Closed object closed 10 years ago

object commented 10 years ago

I tried to open in VS a solution created by @alexy using Xamarin and recent F# binding: https://github.com/alexy/EffinPickle

But it fails to load compaining about unsupported Guids 4925A630-B079-445D-BCD4-3A9C94FE9307:

{786C830F-07A1-408B-BD7F-6EE04809D6DB};{786C830F-07A1-408B-BD7F-6EE04809D6DB};{4925A630-B079-445D-BCD4-3A9C94FE9307}

I created an F# PCL using Visual Studio, and it does not have ProjectTypeGuids section at all.

7sharp9 commented 10 years ago

What happens if you load a C# pcl created in XS in VS?

Sent from my iPhone

On 24 Feb 2014, at 22:04, Vagif Abilov notifications@github.com wrote:

I tried to open in VS a solution created by @alexy using Xamarin and recent F# binding: https://github.com/alexy/EffinPickle

But it fails to load compaining about unsupported Guids 4925A630-B079-445D-BCD4-3A9C94FE9307:

{786C830F-07A1-408B-BD7F-6EE04809D6DB};{786C830F-07A1-408B-BD7F-6EE04809D6DB};{4925A630-B079-445D-BCD4-3A9C94FE9307}

I created an F# PCL using Visual Studio, and it does not have ProjectTypeGuids section at all.

— Reply to this email directly or view it on GitHub.

ghost commented 10 years ago

And which version of VS?

alexy commented 10 years ago

@object can you pls try the above?

object commented 10 years ago

Sorry guys for being slow to respond. Was away from my Mac for a few days. Will try later today.

object commented 10 years ago

More on this issue.

  1. I have a machine with Visual Studio 2013 installed. No VS 2012.
  2. A C# library project opens fine in VS 2013.
  3. A portable C# library project opens fine in VS 2013.
  4. An F# library project opens fine in VS 2013.
  5. A portable F# library project (that I fetched from Alex' GitHub repo at https://github.com/alexy/EffinPickle) fails to open due to unknown ProjectTypeGuid (see the issue description above).
7sharp9 commented 10 years ago

To resolve this I think we need more information on how VS2013 implements the portable project templates.

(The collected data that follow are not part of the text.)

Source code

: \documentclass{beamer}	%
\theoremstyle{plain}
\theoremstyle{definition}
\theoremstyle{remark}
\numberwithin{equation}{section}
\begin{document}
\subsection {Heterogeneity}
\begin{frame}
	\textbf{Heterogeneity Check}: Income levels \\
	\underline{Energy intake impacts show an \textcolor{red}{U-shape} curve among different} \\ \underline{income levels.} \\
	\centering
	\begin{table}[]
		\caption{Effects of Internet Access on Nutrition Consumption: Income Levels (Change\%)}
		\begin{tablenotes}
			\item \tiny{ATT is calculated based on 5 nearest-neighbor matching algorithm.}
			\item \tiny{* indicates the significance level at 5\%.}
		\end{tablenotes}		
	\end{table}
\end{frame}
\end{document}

@dsyme Do you know if F# has an entirely separate guid for these project types in VS2013? That would explain the unsupported error that is occurring.

Once we determine that that is the case then potentially we could create a subtype of DotnetPortableProject and use the same guid type as VS.

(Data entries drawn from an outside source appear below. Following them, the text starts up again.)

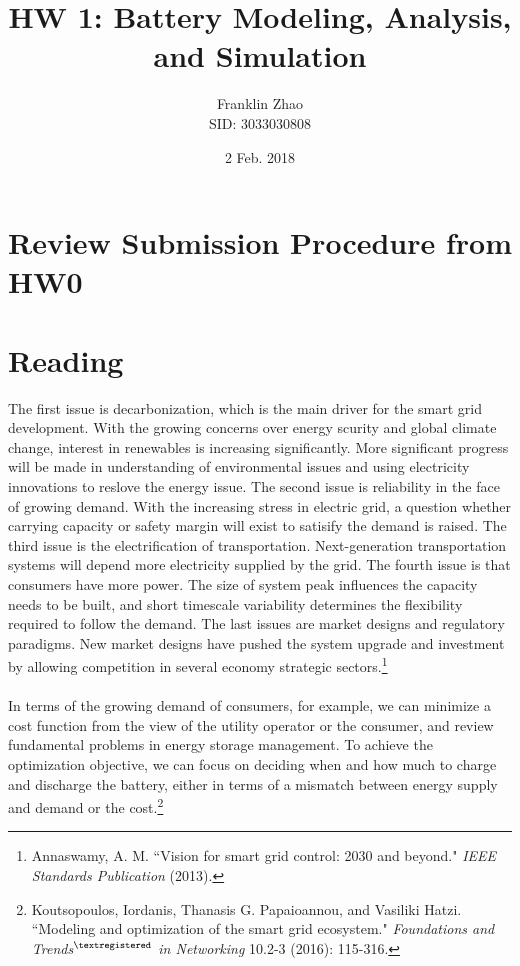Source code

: \documentclass[12pt]{article}
\title{HW 1: Battery Modeling, Analysis, and Simulation}
\date{2 Feb. 2018}
\author{Franklin Zhao \\ SID: 3033030808}
\begin{document}
	
	\maketitle
	\newcommand{\tabitem}{~~\llap{\textbullet}~~}
	\renewcommand\theequation{\arabic{equation}}
	\renewcommand{\figurename}{Fig.}
	\renewcommand\thesection{Problem \arabic{section}:}
	\renewcommand\thesubsection{(\alph{subsection})}
	\onehalfspacing
	
\section{Review Submission Procedure from HW0}
\section{Reading}
The first issue is decarbonization, which is the main driver for the smart grid development. With the growing concerns over energy scurity and global climate change, interest in renewables is increasing significantly. More significant progress will be made in understanding of environmental issues and using electricity innovations to reslove the energy issue. The second issue is reliability in the face of growing demand. With the increasing stress in electric grid, a question whether carrying capacity or safety margin will exist to satisify the demand is raised. The third issue is the electrification of transportation. Next-generation transportation systems will depend more electricity supplied by the grid. The fourth issue is that consumers have more power. The size of system peak influences the capacity needs to be built, and short timescale variability determines the flexibility required to follow the demand. The last issues are market designs and regulatory paradigms. New market designs have pushed the system upgrade and investment by allowing competition in several economy strategic sectors.\footnote{Annaswamy, A. M. ``Vision for smart grid control: 2030 and beyond." \textit{IEEE Standards Publication} (2013).}\\\\
In terms of the growing demand of consumers, for example, we can minimize a cost function from the view of the utility operator or the consumer, and review fundamental problems in energy storage management. To achieve the optimization objective,
we can focus on deciding when and how much to charge and discharge the battery, either in terms of a mismatch between energy supply and demand or the cost.\footnote{Koutsopoulos, Iordanis, Thanasis G. Papaioannou, and Vasiliki Hatzi. ``Modeling and optimization of the smart grid ecosystem." \textit{Foundations and Trends$^{\tiny{\textregistered}}$ in Networking} 10.2-3 (2016): 115-316.}
\end{document}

enricosada commented 10 years ago

vs 2013 project guid:

@7sharp9 need the files? i can add a gist

7sharp9 commented 10 years ago

@enricosada What about the other portable guid available in F# VS2013 Is it profile 7?

Thats different to the C# portable guid which is the same between XS and VS although I haven't confirmed this yet as I don't have VS2013, can anyone confirm that?

enricosada commented 10 years ago
enricosada commented 10 years ago

i can create a repo with a solution and every .net f# project from vs 2013, can be useful?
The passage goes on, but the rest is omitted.